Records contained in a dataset
┄┄┄┄┄┄┄┄┄┄

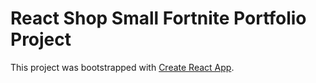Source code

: # React Shop Small Fortnite Portfolio Project

This project was bootstrapped with [Create React App](https://github.com/facebook/create-react-app).

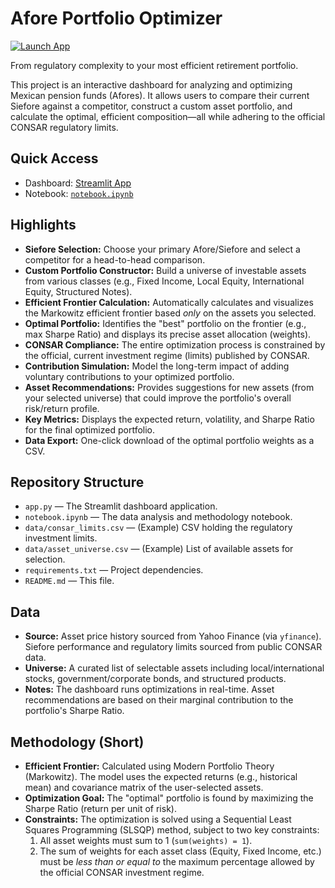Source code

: # Afore Portfolio Optimizer

[![Launch App](https://static.streamlit.io/badges/streamlit_badge_black_white.svg)](https://afore-portfolio-optimizer.streamlit.app/)

From regulatory complexity to your most efficient retirement portfolio.

This project is an interactive dashboard for analyzing and optimizing Mexican pension funds (Afores). It allows users to compare their current Siefore against a competitor, construct a custom asset portfolio, and calculate the optimal, efficient composition—all while adhering to the official CONSAR regulatory limits.

## Quick Access

- Dashboard: [Streamlit App](https://company-valuation.streamlit.app)  
- Notebook: [`notebook.ipynb`](notebook.ipynb)

## Highlights

* **Siefore Selection:** Choose your primary Afore/Siefore and select a competitor for a head-to-head comparison.
* **Custom Portfolio Constructor:** Build a universe of investable assets from various classes (e.g., Fixed Income, Local Equity, International Equity, Structured Notes).
* **Efficient Frontier Calculation:** Automatically calculates and visualizes the Markowitz efficient frontier based *only* on the assets you selected.
* **Optimal Portfolio:** Identifies the "best" portfolio on the frontier (e.g., max Sharpe Ratio) and displays its precise asset allocation (weights).
* **CONSAR Compliance:** The entire optimization process is constrained by the official, current investment regime (limits) published by CONSAR.
* **Contribution Simulation:** Model the long-term impact of adding voluntary contributions to your optimized portfolio.
* **Asset Recommendations:** Provides suggestions for new assets (from your selected universe) that could improve the portfolio's overall risk/return profile.
* **Key Metrics:** Displays the expected return, volatility, and Sharpe Ratio for the final optimized portfolio.
* **Data Export:** One-click download of the optimal portfolio weights as a CSV.

## Repository Structure

* `app.py` — The Streamlit dashboard application.
* `notebook.ipynb` — The data analysis and methodology notebook.
* `data/consar_limits.csv` — (Example) CSV holding the regulatory investment limits.
* `data/asset_universe.csv` — (Example) List of available assets for selection.
* `requirements.txt` — Project dependencies.
* `README.md` — This file.

## Data

* **Source:** Asset price history sourced from Yahoo Finance (via `yfinance`). Siefore performance and regulatory limits sourced from public CONSAR data.
* **Universe:** A curated list of selectable assets including local/international stocks, government/corporate bonds, and structured products.
* **Notes:** The dashboard runs optimizations in real-time. Asset recommendations are based on their marginal contribution to the portfolio's Sharpe Ratio.

## Methodology (Short)

* **Efficient Frontier:** Calculated using Modern Portfolio Theory (Markowitz). The model uses the expected returns (e.g., historical mean) and covariance matrix of the user-selected assets.
* **Optimization Goal:** The "optimal" portfolio is found by maximizing the Sharpe Ratio (return per unit of risk).
* **Constraints:** The optimization is solved using a Sequential Least Squares Programming (SLSQP) method, subject to two key constraints:
    1.  All asset weights must sum to 1 (`sum(weights) = 1`).
    2.  The sum of weights for each asset class (Equity, Fixed Income, etc.) must be *less than or equal to* the maximum percentage allowed by the official CONSAR investment regime.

┄┄┄┄┄┄┄┄┄┄

#### Action item
Copy all lines from the data above that contain the word "Sharpe".

#### Written answer
* **Optimal Portfolio:** Identifies the "best" portfolio on the frontier (e.g., max Sharpe Ratio) and displays its precise asset allocation (weights).
* **Key Metrics:** Displays the expected return, volatility, and Sharpe Ratio for the final optimized portfolio.
* **Notes:** The dashboard runs optimizations in real-time. Asset recommendations are based on their marginal contribution to the portfolio's Sharpe Ratio.
* **Optimization Goal:** The "optimal" portfolio is found by maximizing the Sharpe Ratio (return per unit of risk).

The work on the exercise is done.